Oysa bu ülkede eli öpülecek kadın aranıyorsa böyle bir saygıya layık olanlar herkesten önce vatanımız için canlarını ortaya koyan şehitlerimizin yiğit analarıdır, eşleridir, başımızın tacı öğretmenlerimizdir, 15 Temmuz gecesi ellerinde bayraklarıyla darbecilere direnen demokrasi neferleridir. Bizim insanımız basiret ve feraseti ile temayüz etmiş bir millettir. Kimin samimi olduğunu, kiminde meseleleri istismar ettiğini çok iyi görür. Vicdan ve fikir terazisinde bunun değerlendirmesini çok iyi yapar. Hamdolsun milletimizin her bir ferdi gibi kadınlar da hakikatlerin farkında olduğu için yürütülen istismar faaliyetleri artık taban tutamıyor. Tüm hayatları kendileri gibi düşünmeyenleri ve davranmayanları yaşam biçimleri üzerinden tahkir etmekle geçenlerin yaşam tarzı yaygaraları komiktir. Hatta daha ötesi trajikomiktir.
Hiç uzağa gitmeye gerek yok. Gazze’deki insani dram bunun en çarpıcı örneğidir. Farklı siyasi görüşten, inançtan, kökenden vatandaşlarımızın neredeyse tamamının ortaklaştığı bir meselede dahi bunlar sınıfta kaldılar. İstisnaları bir tarafa bırakırsak bu çevrelerin haftalardır Gazze’de alçakça katledilen binlerce çocuk ve kadın için tek kelime ettikleri baki değildir. Buna karşılık doğruluğu şüpheli kimi örnekler üzerinden zalimleri ve onların aparatlarını desteklemeyi maharet sayıyorlar.

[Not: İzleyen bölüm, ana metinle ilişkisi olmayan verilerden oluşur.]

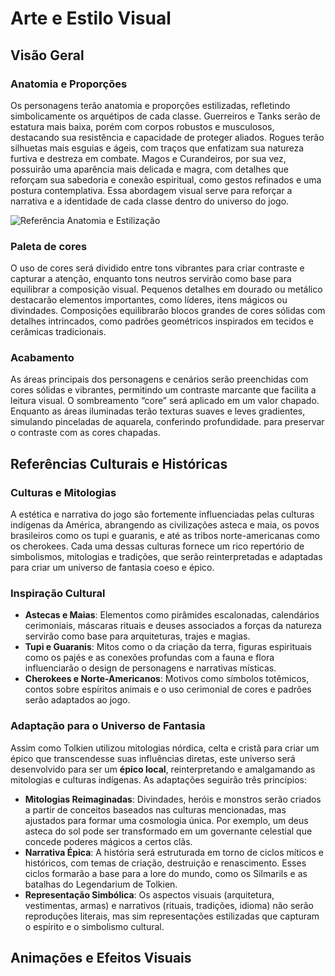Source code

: # Arte e Estilo Visual

## Visão Geral

### Anatomia e Proporções

Os personagens terão anatomia e proporções estilizadas, refletindo simbolicamente os arquétipos de cada classe. Guerreiros e Tanks serão de estatura mais baixa, porém com corpos robustos e musculosos, destacando sua resistência e capacidade de proteger aliados. Rogues terão silhuetas mais esguias e ágeis, com traços que enfatizam sua natureza furtiva e destreza em combate. Magos e Curandeiros, por sua vez, possuirão uma aparência mais delicada e magra, com detalhes que reforçam sua sabedoria e conexão espiritual, como gestos refinados e uma postura contemplativa.
Essa abordagem visual serve para reforçar a narrativa e a identidade de cada classe dentro do universo do jogo.

![Referência Anatomia e Estilização](/img/gdd-imgs/anatomy_reference.png)

### Paleta de cores

O uso de cores será dividido entre tons vibrantes para criar contraste e capturar a atenção, enquanto tons neutros servirão como base para equilibrar a composição visual. Pequenos detalhes em dourado ou metálico destacarão elementos importantes, como líderes, itens mágicos ou divindades.
Composições equilibrarão blocos grandes de cores sólidas com detalhes intrincados, como padrões geométricos inspirados em tecidos e cerâmicas tradicionais.

### Acabamento

As áreas principais dos personagens e cenários serão preenchidas com cores sólidas e vibrantes, permitindo um contraste marcante que facilita a leitura visual.
O sombreamento “core” será aplicado em um valor chapado. Enquanto as áreas iluminadas terão texturas suaves e leves gradientes, simulando pinceladas de aquarela, conferindo profundidade. para preservar o contraste com as cores chapadas.

## Referências Culturais e Históricas

### Culturas e Mitologias

A estética e narrativa do jogo são fortemente influenciadas pelas culturas indígenas da América, abrangendo as civilizações asteca e maia, os povos brasileiros como os tupi e guaranis, e até as tribos norte-americanas como os cherokees. Cada uma dessas culturas fornece um rico repertório de simbolismos, mitologias e tradições, que serão reinterpretadas e adaptadas para criar um universo de fantasia coeso e épico.

### Inspiração Cultural

- **Astecas e Maias**: Elementos como pirâmides escalonadas, calendários cerimoniais, máscaras rituais e deuses associados a forças da natureza servirão como base para arquiteturas, trajes e magias.
- **Tupi e Guaranis**: Mitos como o da criação da terra, figuras espirituais como os pajés e as conexões profundas com a fauna e flora influenciarão o design de personagens e narrativas místicas.
- **Cherokees e Norte-Americanos**: Motivos como símbolos totêmicos, contos sobre espíritos animais e o uso cerimonial de cores e padrões serão adaptados ao jogo.

### Adaptação para o Universo de Fantasia

Assim como Tolkien utilizou mitologias nórdica, celta e cristã para criar um épico que transcendesse suas influências diretas, este universo será desenvolvido para ser um **épico local**, reinterpretando e amalgamando as mitologias e culturas indígenas. As adaptações seguirão três princípios:

- **Mitologias Reimaginadas**: Divindades, heróis e monstros serão criados a partir de conceitos baseados nas culturas mencionadas, mas ajustados para formar uma cosmologia única. Por exemplo, um deus asteca do sol pode ser transformado em um governante celestial que concede poderes mágicos a certos clãs.
- **Narrativa Épica**: A história será estruturada em torno de ciclos míticos e históricos, com temas de criação, destruição e renascimento. Esses ciclos formarão a base para a lore do mundo, como os Silmarils e as batalhas do Legendarium de Tolkien.
- **Representação Simbólica**: Os aspectos visuais (arquitetura, vestimentas, armas) e narrativos (rituais, tradições, idioma) não serão reproduções literais, mas sim representações estilizadas que capturam o espírito e o simbolismo cultural.

## Animações e Efeitos Visuais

“BU ZİHNİYETİN YOL AÇTIĞI AĞIR MALİYETİ SENELERCE ÖDEDİK”
Türkiye’nin demokrasisine, hukukuna, kalkınmasına, istiklal ve istikbal mücadelesine bu kadar büyük darbeler vuran bu zihniyetin yol açtığı ağır maliyeti senelerce geri kalmışlık, faşist baskılar, zulüm olarak bunları ödedik. Kalkınma ve demokrasi yolculuğuna beraber başladığımız ülkeler ilerlerken sırf birilerinin ideolojik bağnazlıklarından dolayı Türkiye on yıllar boyunca kılık kıyafet ile okumak isteyen kadınların başörtüsü ile uğraştı. Lafa gelince kültürden, sanattan, ilerlemeden, bilimden bahsedenler kızlarımızı kazandıkları üniversitelerin kapısından içeriye dahi sokmadılar. Kılık kıyafet özgürlüğünün iptali için Anayasa Mahkemesi’ne koşanlar başörtüsüne bir metrekarelik bez parçası diyerek hareket edenler yine bu faşist zihniyetin mensuplarıydı.
İleri demokrasiyi insan hak ve hürriyetlerini her alanda güçlü ekonomiyi, milletimize ve Türkiye’ye çok gördüler. Üreten, ihracat yapan, her alanda tam bağımsızlık yolunda emin adımlarla ilerleyen bir Türkiye gerçeğinden rahatsız oldular. Ülkemizin bir daha böyle felaketlerle karşılaşmaması için yönetim sistemi değişikliği dahil demokratik bir sistem içinde yapılabilecek her şeyi yaptık.”